Normalised Compression Distances for Comparing Melodies

A fundamental problem we face with a system that can generate an endless number of folk tunes is how to find the interesting ones. In this direction, we have started to look at simple measures of similarity. Since we are dealing with sequences of symbols, a natural first step is to think about comparing those sequences according to their compressibility: how much does knowing one sequence help us describe another sequence with parsimony? In this post we briefly look at the normalised compression distance (NCD) as some measure of similarity (which is at the core of the evaluation approach proposed in J. Ens and P. Pasquier, “A Cross-Domain Analytic Evaluation Methodology for Style Imitation“, in Proc. Int. Conf. Computational Creativity, 2018).
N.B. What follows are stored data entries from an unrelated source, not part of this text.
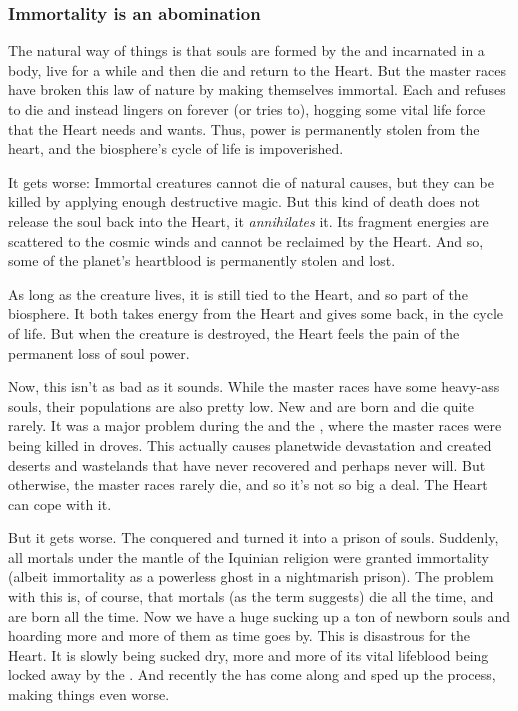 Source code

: \subsubsection{Immortality is an abomination}
The natural way of things is that souls are formed by the  and incarnated in a body, live for a while and then die and return to the Heart. 
But the master races have broken this law of nature by making themselves immortal. 
Each \dragon{} and \resphan{} refuses to die and instead lingers on forever (or tries to), hogging some vital life force that the Heart needs and wants. 
Thus, power is permanently stolen from the heart, and the biosphere's cycle of life is impoverished. 

It gets worse: 
Immortal creatures cannot die of natural causes, but they can be killed by applying enough destructive magic. 
But this kind of death does not release the soul back into the Heart, it \emph{annihilates} it. 
Its fragment energies are scattered to the cosmic winds and cannot be reclaimed by the Heart. 
And so, some of the planet's heartblood is permanently stolen and lost. 

As long as the creature lives, it is still tied to the Heart, and so part of the biosphere. 
It both takes energy from the Heart and gives some back, in the cycle of life. 
But when the creature is destroyed, the Heart feels the pain of the permanent loss of soul power. 

Now, this isn't as bad as it sounds. 
While the master races have some heavy-ass souls, their populations are also pretty low. 
New \dragons{} and \resphain{} are born and die quite rarely. 
It was a major problem during the \secondbanewar{} and the \resphanwars, where the master races were being killed in droves. 
This actually causes planetwide devastation and created deserts and wastelands that have never recovered and perhaps never will. 
But otherwise, the master races rarely die, and so it's not so big a deal. 
The Heart can cope with it. 

But it gets worse. 
The \banelords{} conquered \iquin{} and turned it into a prison of souls. 
Suddenly, all mortals under the mantle of the Iquinian religion were granted immortality (albeit immortality as a powerless ghost in a nightmarish prison). 
The problem with this is, of course, that mortals (as the term suggests) die all the time, and are born all the time. 
Now we have a huge  sucking up a ton of newborn souls and hoarding more and more of them as time goes by. 
This is disastrous for the Heart. 
It is slowly being sucked dry, more and more of its vital lifeblood being locked away by the \sephiroth. 
And recently the  has come along and sped up the process, making things even worse.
Given two strings $x$ and $y$, the NCD between them is defined by

$D(x,y) = \frac{K(xy)-\min[K(x),K(y)]}{\max(K(x),K(y))}$

where $K(x)$ is the Kolmogorov complexity of the string $x$, and $xy$ is the concatenation of $x$ and $y$. The Kolmogorov complexity of any string is not computable, but an upper bound can be estimated via using a compression algorithm, e.g., using the Lempel-Ziv-Welch algorithm followed by Huffman coding (as done in gzip). $K(x)$ expresses the degree to which $x$ can be compressed. So $K(xy)-\min[K(x),K(y)]$ expresses the degree to which either of the two strings helps in compressing the other. In the limit that the two strings are the same, this value will be zero because $K(xx) = K(x)$. In the limit that the two strings are completely different, $K(xy)$ will grow to be no longer than twice $\max(K(x),K(y))$. Normalising the numerator with $\max(K(x),K(y))$ then will give a value close to $1$ (but could actually be greater than 1).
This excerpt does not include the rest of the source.